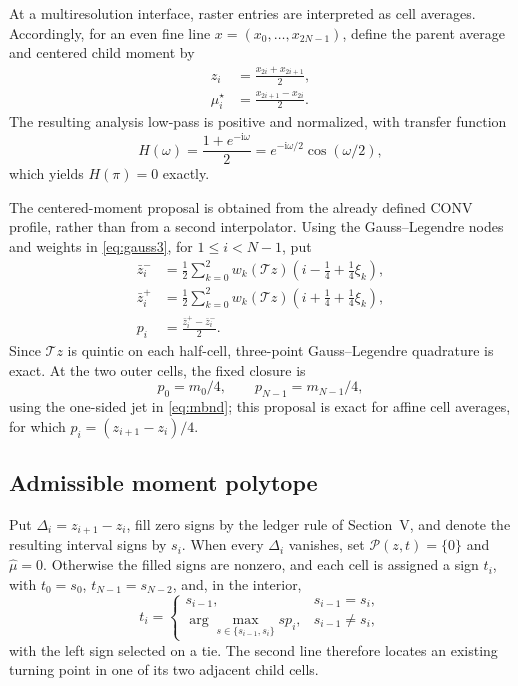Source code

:\documentclass[journal]{IEEEtran}
\newcommand{\Tcal}{\mathcal{T}}
\newcommand{\Pcal}{\mathcal{P}}
\begin{document}
At a multiresolution interface, raster entries are interpreted as cell
averages. Accordingly, for an even fine line
\(x=(x_0,\ldots,x_{2N-1})\), define the parent average and centered child
moment by
\begin{align}
 z_i&=\frac{x_{2i}+x_{2i+1}}{2},
 \label{eq:scaleaverage}\\
 \mu_i^\star&=\frac{x_{2i+1}-x_{2i}}{2}.
 \label{eq:actualmoment}
\end{align}
The resulting analysis low-pass is positive and normalized, with transfer
function
\begin{equation}
 H(\omega)=\frac{1+e^{-\mathrm i\omega}}{2}
 =e^{-\mathrm i\omega/2}\cos(\omega/2),
 \label{eq:nyquistresponse}
\end{equation}
which yields \(H(\pi)=0\) exactly.

The centered-moment proposal is obtained from the already defined CONV
profile, rather than from a second interpolator. Using the Gauss--Legendre
nodes and weights in \eqref{eq:gauss3}, for \(1\leq i<N-1\), put
\begin{align}
 \bar z_i^-&=\frac12\sum_{k=0}^{2}w_k
 (\Tcal z)(i-\tfrac14+\tfrac14\xi_k),\nonumber\\
 \bar z_i^+&=\frac12\sum_{k=0}^{2}w_k
 (\Tcal z)(i+\tfrac14+\tfrac14\xi_k),
 \label{eq:halfcells}\\
 p_i&=\frac{\bar z_i^+-\bar z_i^-}{2}.
 \label{eq:momentproposal}
\end{align}
Since \(\Tcal z\) is quintic on each half-cell, three-point Gauss--Legendre
quadrature is exact. At the two outer cells, the fixed closure is
\begin{equation}
 p_0=m_0/4,\qquad p_{N-1}=m_{N-1}/4,
 \label{eq:momentboundary}
\end{equation}
using the one-sided jet in \eqref{eq:mbnd}; this proposal is exact for affine
cell averages, for which \(p_i=(z_{i+1}-z_i)/4\).

\subsection{Admissible moment polytope}

Put \(\Delta_i=z_{i+1}-z_i\), fill zero signs by the ledger rule of
Section~V, and denote the resulting interval signs by \(s_i\). When every
\(\Delta_i\) vanishes, set \(\Pcal(z,t)=\{0\}\) and
\(\widehat\mu=0\). Otherwise the filled signs are nonzero, and each cell is
assigned a sign \(t_i\), with \(t_0=s_0\),
\(t_{N-1}=s_{N-2}\), and, in the interior,
\begin{equation}
 t_i=\begin{cases}
 s_{i-1},&s_{i-1}=s_i,\\
 \arg\max_{s\in\{s_{i-1},s_i\}}sp_i,&s_{i-1}\ne s_i,
 \end{cases}
 \label{eq:momentsign}
\end{equation}
with the left sign selected on a tie. The second line therefore locates an
existing turning point in one of its two adjacent child cells.
\end{document}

━━━━━━━━━━━━━━━━━━━━

Instructions to follow: Lines containing the word "centered" must all be returned from the material above.

Completed exercise:
\(x=(x_0,\ldots,x_{2N-1})\), define the parent average and centered child
The centered-moment proposal is obtained from the already defined CONV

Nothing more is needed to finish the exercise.